>>>
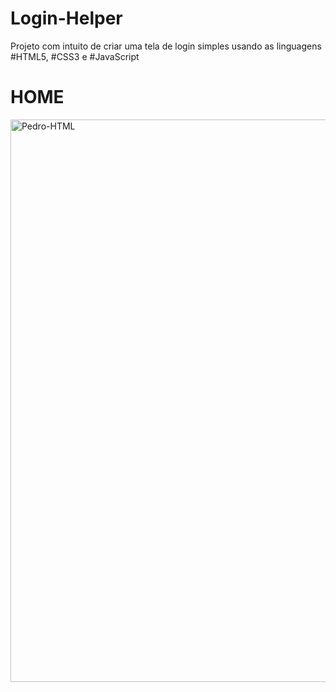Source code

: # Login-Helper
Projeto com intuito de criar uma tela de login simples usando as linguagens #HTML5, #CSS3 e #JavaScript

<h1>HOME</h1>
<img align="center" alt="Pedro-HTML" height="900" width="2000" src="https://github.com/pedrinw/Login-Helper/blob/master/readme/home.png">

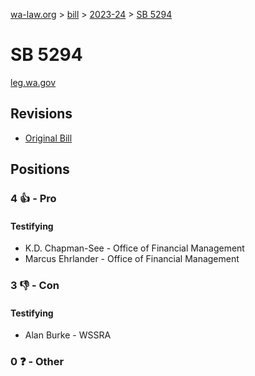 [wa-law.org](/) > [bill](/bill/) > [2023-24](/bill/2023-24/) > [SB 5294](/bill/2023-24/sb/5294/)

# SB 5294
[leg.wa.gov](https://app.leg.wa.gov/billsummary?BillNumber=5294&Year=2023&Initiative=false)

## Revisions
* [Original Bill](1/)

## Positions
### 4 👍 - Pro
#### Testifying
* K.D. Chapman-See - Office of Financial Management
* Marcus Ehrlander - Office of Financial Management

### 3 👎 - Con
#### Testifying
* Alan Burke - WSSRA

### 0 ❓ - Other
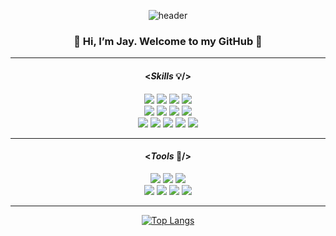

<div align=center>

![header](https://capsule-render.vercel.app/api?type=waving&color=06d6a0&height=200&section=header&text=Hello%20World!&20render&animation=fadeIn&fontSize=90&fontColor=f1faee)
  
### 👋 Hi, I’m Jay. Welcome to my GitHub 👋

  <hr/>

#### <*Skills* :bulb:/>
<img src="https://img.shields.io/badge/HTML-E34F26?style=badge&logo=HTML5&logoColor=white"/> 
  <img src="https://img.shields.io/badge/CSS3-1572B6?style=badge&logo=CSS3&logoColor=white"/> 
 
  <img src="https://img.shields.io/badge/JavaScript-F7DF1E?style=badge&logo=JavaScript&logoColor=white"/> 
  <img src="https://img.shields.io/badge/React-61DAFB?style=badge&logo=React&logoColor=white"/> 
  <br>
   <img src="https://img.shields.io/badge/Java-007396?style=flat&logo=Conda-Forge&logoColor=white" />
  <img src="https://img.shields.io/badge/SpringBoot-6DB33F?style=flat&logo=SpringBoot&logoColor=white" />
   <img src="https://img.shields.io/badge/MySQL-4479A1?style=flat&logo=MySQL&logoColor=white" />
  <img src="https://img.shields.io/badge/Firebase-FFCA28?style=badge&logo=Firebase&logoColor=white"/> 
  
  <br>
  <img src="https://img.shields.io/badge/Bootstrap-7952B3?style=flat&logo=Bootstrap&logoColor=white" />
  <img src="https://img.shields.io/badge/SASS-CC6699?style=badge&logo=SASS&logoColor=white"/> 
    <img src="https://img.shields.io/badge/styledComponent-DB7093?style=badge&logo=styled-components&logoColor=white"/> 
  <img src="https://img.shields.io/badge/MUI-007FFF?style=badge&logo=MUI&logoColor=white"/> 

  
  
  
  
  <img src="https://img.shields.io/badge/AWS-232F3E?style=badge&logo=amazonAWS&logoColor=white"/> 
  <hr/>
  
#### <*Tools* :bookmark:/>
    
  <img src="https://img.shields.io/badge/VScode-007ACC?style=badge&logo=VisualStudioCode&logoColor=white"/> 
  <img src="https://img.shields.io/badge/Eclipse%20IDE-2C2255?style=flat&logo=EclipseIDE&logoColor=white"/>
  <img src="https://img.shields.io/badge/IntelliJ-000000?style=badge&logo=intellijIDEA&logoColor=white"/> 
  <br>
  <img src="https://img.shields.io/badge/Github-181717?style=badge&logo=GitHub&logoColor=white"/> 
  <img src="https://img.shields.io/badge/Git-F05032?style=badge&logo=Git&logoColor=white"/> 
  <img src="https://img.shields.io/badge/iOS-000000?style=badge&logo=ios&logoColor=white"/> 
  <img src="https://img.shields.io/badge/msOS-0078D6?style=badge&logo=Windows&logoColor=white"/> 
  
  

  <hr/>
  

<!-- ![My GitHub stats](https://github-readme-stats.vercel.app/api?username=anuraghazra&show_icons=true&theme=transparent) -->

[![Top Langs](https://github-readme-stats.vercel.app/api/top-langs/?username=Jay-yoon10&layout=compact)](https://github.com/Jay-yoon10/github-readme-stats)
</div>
<<<
## YOUR TASK
Go through the data and return every word of it verbatim, leaving out the pictures.

## COMPLETED EXERCISE
Source code

: # Login-Helper
Projeto com intuito de criar uma tela de login simples usando as linguagens #HTML5, #CSS3 e #JavaScript

<h1>HOME</h1>
<img align="center" alt="Pedro-HTML" height="900" width="2000" src="https://github.com/pedrinw/Login-Helper/blob/master/readme/home.png">

 [wa-law.org](/) > [bill](/bill/) > [2023-24](/bill/2023-24/) > [SB 5294](/bill/2023-24/sb/5294/)

# SB 5294
[leg.wa.gov](https://app.leg.wa.gov/billsummary?BillNumber=5294&Year=2023&Initiative=false)

## Revisions
* [Original Bill](1/)

## Positions
### 4 👍 - Pro
#### Testifying
* K.D. Chapman-See - Office of Financial Management
* Marcus Ehrlander - Office of Financial Management

### 3 👎 - Con
#### Testifying
* Alan Burke - WSSRA

### 0 ❓ - Other

<div align=center>

![header](https://capsule-render.vercel.app/api?type=waving&color=06d6a0&height=200&section=header&text=Hello%20World!&20render&animation=fadeIn&fontSize=90&fontColor=f1faee)
  
### 👋 Hi, I’m Jay. Welcome to my GitHub 👋

  <hr/>

#### <*Skills* :bulb:/>
<img src="https://img.shields.io/badge/HTML-E34F26?style=badge&logo=HTML5&logoColor=white"/> 
  <img src="https://img.shields.io/badge/CSS3-1572B6?style=badge&logo=CSS3&logoColor=white"/> 
 
  <img src="https://img.shields.io/badge/JavaScript-F7DF1E?style=badge&logo=JavaScript&logoColor=white"/> 
  <img src="https://img.shields.io/badge/React-61DAFB?style=badge&logo=React&logoColor=white"/> 
  <br>
   <img src="https://img.shields.io/badge/Java-007396?style=flat&logo=Conda-Forge&logoColor=white" />
  <img src="https://img.shields.io/badge/SpringBoot-6DB33F?style=flat&logo=SpringBoot&logoColor=white" />
   <img src="https://img.shields.io/badge/MySQL-4479A1?style=flat&logo=MySQL&logoColor=white" />
  <img src="https://img.shields.io/badge/Firebase-FFCA28?style=badge&logo=Firebase&logoColor=white"/> 
  
  <br>
  <img src="https://img.shields.io/badge/Bootstrap-7952B3?style=flat&logo=Bootstrap&logoColor=white" />
  <img src="https://img.shields.io/badge/SASS-CC6699?style=badge&logo=SASS&logoColor=white"/> 
    <img src="https://img.shields.io/badge/styledComponent-DB7093?style=badge&logo=styled-components&logoColor=white"/> 
  <img src="https://img.shields.io/badge/MUI-007FFF?style=badge&logo=MUI&logoColor=white"/> 

  
  
  
  
  <img src="https://img.shields.io/badge/AWS-232F3E?style=badge&logo=amazonAWS&logoColor=white"/> 
  <hr/>
  
#### <*Tools* :bookmark:/>
    
  <img src="https://img.shields.io/badge/VScode-007ACC?style=badge&logo=VisualStudioCode&logoColor=white"/> 
  <img src="https://img.shields.io/badge/Eclipse%20IDE-2C2255?style=flat&logo=EclipseIDE&logoColor=white"/>
  <img src="https://img.shields.io/badge/IntelliJ-000000?style=badge&logo=intellijIDEA&logoColor=white"/> 
  <br>
  <img src="https://img.shields.io/badge/Github-181717?style=badge&logo=GitHub&logoColor=white"/> 
  <img src="https://img.shields.io/badge/Git-F05032?style=badge&logo=Git&logoColor=white"/> 
  <img src="https://img.shields.io/badge/iOS-000000?style=badge&logo=ios&logoColor=white"/> 
  <img src="https://img.shields.io/badge/msOS-0078D6?style=badge&logo=Windows&logoColor=white"/> 
  
  

  <hr/>
  

<!-- ![My GitHub stats](https://github-readme-stats.vercel.app/api?username=anuraghazra&show_icons=true&theme=transparent) -->

[![Top Langs](https://github-readme-stats.vercel.app/api/top-langs/?username=Jay-yoon10&layout=compact)](https://github.com/Jay-yoon10/github-readme-stats)
</div>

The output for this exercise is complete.